Part One: 74th Session of the United Nations General Assembly

 by Maria-Laura Fornella SI Representative to the United Nations New York.

“What an unforgettable experience for me – a new SI United Nations (UN) Representative, at the opening of the United Nations General Assembly (UNGA) in New York.

The air was thick with excitement and expectation at 8:00 AM as I walked down First Ave. to the United Nations Headquarters in New York. Besides the sirens, black SUVs, police barriers and secret service everywhere, there were also smiling groups of young activists, representatives, delegates and media from all over the world, hurrying down towards 47th street, many of them looking for the right queue to line up for admission, others for the right spot to pick up the special passes for a very special day. The opening of the 74th session of the UNGA on September 23 was attended by most of the world leaders and comprised the biggest Climate Change High Level Political Forum (HLPF), and a less publicised but equally important one on Universal Health Coverage (UHC). In both cases, world leaders signed new, action-oriented declarations which will guide their policies toward an acceleration of the implementation of the Sustainable Development Goals and the Agenda 2030.

Focus: High Level Political Forum Universal Health Coverage  – Moving together to build a healthier world

As a new SI Representative at the UN, I attended the Universal Health Coverage meeting, in which world leaders approved a political declaration on universal health coverage that had been previously negotiated, and is the most comprehensive agreement ever reached on human health. In it, they reaffirmed the right of every human being, without distinctions of any kind, to have access to the highest standard attainable of mental and physical health services.

The opening segment featured statements by the President of the General Assembly, H.E Tijjani Muhammad-Bande, United Nations Secretary-General, Mr. Antonio Guterres, Director-General of the World Health Organization, Dr. Tedros Adhanom Ghebreyesus, President of the World Bank Group, Mr. David R. Malpass, and Dr. Gro Bruntland, an eminent high-level champion of universal health coverage and a member of The Elders.

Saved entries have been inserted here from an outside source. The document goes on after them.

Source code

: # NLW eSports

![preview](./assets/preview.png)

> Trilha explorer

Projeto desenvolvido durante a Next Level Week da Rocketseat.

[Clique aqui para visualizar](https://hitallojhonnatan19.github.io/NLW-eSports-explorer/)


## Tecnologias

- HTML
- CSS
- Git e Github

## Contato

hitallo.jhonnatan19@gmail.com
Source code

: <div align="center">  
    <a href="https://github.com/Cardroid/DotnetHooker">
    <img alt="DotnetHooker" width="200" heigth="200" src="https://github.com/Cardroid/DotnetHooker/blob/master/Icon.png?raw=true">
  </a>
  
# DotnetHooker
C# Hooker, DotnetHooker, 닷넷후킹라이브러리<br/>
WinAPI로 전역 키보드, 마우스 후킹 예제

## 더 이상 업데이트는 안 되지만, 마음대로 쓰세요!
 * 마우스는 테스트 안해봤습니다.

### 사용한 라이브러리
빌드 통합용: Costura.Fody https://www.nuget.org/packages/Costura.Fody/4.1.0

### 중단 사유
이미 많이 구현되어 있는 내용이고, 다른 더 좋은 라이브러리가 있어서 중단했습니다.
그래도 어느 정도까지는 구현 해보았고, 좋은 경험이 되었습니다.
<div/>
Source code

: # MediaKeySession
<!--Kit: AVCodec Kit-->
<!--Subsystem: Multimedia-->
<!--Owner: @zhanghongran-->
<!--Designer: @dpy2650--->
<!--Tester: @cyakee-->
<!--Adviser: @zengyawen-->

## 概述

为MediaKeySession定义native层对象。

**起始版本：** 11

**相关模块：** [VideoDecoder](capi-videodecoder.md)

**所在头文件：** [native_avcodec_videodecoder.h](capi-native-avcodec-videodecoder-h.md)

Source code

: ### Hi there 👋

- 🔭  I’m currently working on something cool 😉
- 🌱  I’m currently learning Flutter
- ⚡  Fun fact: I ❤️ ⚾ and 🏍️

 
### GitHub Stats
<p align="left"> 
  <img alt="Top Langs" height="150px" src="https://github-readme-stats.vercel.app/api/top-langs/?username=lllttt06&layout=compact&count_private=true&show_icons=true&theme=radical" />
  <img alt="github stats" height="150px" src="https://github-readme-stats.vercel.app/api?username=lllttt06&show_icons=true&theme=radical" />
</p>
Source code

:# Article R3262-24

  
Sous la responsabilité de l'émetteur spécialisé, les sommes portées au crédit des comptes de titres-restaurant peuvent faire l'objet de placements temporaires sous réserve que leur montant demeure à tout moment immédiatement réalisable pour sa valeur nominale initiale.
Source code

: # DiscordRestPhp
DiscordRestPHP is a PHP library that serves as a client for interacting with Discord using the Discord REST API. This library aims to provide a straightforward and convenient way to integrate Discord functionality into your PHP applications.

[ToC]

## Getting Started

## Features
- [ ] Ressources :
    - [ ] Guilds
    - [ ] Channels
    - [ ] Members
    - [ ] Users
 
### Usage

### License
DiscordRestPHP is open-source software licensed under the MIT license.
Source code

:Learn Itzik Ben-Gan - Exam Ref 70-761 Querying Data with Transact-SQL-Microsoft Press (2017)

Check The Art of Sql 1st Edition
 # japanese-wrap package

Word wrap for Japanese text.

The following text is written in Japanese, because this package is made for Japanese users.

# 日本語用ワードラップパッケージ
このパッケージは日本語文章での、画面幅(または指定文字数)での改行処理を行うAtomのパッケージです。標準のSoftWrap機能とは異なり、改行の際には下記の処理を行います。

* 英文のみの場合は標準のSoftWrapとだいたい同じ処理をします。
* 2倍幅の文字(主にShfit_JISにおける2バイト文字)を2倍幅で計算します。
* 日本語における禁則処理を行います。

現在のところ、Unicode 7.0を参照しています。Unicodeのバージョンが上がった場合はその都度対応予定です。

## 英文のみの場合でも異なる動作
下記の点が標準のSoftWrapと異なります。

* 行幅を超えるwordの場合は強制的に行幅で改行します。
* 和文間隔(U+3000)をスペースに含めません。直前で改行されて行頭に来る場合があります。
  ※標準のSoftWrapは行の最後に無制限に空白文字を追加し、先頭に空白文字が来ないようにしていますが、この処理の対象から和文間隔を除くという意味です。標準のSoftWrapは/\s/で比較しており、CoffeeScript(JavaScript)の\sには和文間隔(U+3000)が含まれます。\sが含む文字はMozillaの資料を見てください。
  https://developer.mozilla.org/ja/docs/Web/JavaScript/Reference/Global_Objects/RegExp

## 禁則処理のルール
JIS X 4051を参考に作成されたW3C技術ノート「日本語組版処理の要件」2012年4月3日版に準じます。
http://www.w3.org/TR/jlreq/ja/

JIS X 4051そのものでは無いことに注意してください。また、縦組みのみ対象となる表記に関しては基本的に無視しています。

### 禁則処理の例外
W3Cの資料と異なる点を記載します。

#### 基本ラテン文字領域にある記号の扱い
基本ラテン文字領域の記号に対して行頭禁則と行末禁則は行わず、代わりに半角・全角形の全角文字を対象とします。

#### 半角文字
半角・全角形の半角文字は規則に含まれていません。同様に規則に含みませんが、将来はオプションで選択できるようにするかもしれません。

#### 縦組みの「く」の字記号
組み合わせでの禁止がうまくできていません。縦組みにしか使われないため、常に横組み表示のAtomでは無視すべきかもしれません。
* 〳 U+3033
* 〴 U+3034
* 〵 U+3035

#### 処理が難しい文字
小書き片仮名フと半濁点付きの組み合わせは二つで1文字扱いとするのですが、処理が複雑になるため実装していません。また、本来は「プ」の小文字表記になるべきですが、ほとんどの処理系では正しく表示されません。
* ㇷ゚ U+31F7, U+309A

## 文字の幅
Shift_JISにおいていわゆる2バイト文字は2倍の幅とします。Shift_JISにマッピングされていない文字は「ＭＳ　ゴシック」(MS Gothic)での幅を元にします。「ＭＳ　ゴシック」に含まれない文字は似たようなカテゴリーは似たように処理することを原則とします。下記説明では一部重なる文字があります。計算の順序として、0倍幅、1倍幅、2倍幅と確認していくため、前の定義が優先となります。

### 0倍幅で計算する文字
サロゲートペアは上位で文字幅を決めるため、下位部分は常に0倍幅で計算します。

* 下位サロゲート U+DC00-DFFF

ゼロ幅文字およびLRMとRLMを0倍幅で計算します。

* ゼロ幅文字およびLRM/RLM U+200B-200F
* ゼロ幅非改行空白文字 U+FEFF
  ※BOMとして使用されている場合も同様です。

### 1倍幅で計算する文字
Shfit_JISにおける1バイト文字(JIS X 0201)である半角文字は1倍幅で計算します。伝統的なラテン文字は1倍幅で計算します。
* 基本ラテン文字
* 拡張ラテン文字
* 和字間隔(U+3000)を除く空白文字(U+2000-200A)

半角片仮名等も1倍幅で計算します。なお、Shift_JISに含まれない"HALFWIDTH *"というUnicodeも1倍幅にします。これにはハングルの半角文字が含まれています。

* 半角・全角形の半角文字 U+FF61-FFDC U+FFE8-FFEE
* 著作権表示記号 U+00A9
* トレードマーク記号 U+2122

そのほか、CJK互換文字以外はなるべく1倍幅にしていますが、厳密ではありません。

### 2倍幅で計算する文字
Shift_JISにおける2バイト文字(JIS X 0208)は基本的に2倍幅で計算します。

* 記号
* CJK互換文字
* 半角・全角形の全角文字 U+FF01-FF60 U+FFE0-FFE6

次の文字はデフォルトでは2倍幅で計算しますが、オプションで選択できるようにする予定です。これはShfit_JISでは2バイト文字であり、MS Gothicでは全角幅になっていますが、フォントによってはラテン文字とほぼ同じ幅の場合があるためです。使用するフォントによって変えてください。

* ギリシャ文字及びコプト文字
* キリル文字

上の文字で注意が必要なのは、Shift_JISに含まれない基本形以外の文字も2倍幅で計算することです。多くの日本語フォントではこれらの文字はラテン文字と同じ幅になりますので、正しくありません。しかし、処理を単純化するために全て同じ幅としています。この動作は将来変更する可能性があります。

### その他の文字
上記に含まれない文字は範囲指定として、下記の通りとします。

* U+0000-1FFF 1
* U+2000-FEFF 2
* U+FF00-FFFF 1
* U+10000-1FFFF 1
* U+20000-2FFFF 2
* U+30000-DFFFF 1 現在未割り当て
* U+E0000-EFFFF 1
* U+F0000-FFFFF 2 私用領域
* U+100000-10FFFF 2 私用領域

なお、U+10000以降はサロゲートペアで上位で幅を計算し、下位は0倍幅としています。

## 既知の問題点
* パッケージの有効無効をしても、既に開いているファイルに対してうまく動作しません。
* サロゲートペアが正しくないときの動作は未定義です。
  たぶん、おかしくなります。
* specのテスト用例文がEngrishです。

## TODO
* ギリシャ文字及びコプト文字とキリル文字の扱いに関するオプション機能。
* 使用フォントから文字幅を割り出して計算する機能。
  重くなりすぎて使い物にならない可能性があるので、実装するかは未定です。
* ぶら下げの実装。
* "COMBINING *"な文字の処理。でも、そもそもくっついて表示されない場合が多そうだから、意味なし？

Mr. Muhammad Bande called for continued investment in infrastructure, technology and research, whilst reminding the Assembly that the best cure is prevention, thereby stressing the importance of health education and primary care.

UN Secretary General Antonio Guterres described the declaration as “a significant achievement” that will drive progress over the next decade on communicable diseases, including HIV/AIDS, tuberculosis and malaria, whilst at the same time addressing other health threats through a robust and resilient primary care coverage. He called on member states to provide “bold national leadership” to make universal health care coverage a reality by 2030, and reassured them that the UN would lend them assistance in this endeavour. WHO Director, Dr. Tedros Adhanom Ghebreyesus called on all countries to spend an additional 1% of their GDP on primary care and reminded attendees that lack of access to health care is a problem in both low, middle and high-income countries. No one, he said, should have to make a choice between treatment and financial ruin for their families. He stressed that health is ultimately a political choice. Mr. Malpass, President of the World Bank Group committed to be a partner, together with public and private investments, in financing efforts to cover the gap faced by covering 1.5 billion people in the 54 poorest countries.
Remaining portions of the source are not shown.